## ABOUT THIS TASK
Look for the line that has "Source code" in the material below; please repeat it and every line after it, exactly, up to and including the line that has "The VN update follows", and nothing else.

## SOURCE MATERIAL
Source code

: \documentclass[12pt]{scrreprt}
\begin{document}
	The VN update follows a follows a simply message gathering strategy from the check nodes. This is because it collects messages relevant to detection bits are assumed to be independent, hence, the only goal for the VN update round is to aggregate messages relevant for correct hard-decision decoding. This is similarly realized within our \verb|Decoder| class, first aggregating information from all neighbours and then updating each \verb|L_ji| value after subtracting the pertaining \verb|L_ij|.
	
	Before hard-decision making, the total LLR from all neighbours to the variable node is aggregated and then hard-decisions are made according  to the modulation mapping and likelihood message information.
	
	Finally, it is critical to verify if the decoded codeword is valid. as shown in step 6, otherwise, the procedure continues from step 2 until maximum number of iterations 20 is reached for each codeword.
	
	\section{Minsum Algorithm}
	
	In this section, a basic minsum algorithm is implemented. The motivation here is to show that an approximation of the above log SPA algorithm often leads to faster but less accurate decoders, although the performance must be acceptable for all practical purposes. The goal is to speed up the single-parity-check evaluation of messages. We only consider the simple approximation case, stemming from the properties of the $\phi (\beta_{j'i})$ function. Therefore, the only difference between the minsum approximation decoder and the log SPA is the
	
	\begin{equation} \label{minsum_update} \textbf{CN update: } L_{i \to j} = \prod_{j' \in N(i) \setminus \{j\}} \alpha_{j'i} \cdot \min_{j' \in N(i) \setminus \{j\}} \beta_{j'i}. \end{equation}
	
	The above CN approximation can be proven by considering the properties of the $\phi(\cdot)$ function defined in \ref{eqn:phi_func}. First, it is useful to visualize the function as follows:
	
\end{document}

---

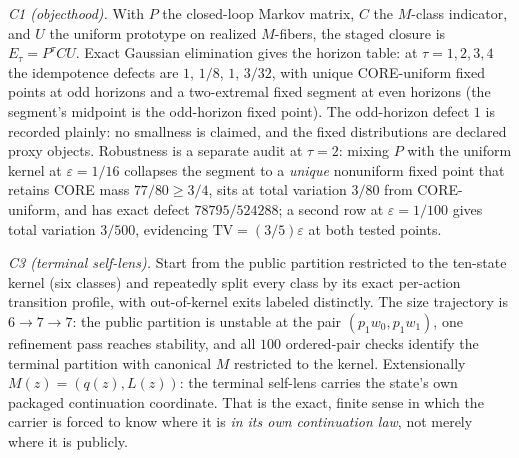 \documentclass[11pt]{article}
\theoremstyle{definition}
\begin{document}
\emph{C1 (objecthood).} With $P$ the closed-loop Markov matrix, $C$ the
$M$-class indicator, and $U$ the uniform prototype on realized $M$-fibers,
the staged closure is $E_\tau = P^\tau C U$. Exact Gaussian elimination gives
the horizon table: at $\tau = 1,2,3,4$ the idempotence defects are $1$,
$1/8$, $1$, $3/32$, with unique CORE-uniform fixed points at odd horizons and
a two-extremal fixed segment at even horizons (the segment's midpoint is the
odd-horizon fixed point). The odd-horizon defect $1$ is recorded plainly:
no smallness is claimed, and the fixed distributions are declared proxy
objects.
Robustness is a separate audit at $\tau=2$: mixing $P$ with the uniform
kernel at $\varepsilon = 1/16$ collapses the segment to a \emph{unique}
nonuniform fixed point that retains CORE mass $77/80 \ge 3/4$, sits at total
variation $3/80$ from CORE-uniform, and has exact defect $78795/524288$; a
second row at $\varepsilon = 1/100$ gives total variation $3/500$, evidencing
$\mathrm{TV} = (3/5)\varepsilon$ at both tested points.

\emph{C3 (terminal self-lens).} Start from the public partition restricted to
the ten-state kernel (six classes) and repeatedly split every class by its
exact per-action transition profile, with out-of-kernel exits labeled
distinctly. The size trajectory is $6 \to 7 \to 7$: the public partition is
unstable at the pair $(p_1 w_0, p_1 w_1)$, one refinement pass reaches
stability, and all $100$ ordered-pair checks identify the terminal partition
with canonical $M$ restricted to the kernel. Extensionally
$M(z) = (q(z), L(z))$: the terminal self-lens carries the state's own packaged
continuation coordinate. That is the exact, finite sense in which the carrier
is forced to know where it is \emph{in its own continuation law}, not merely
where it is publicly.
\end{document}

## RESULT
Source code

: \documentclass[12pt]{scrreprt}
\begin{document}
	The VN update follows a follows a simply message gathering strategy from the check nodes. This is because it collects messages relevant to detection bits are assumed to be independent, hence, the only goal for the VN update round is to aggregate messages relevant for correct hard-decision decoding. This is similarly realized within our \verb|Decoder| class, first aggregating information from all neighbours and then updating each \verb|L_ji| value after subtracting the pertaining \verb|L_ij|.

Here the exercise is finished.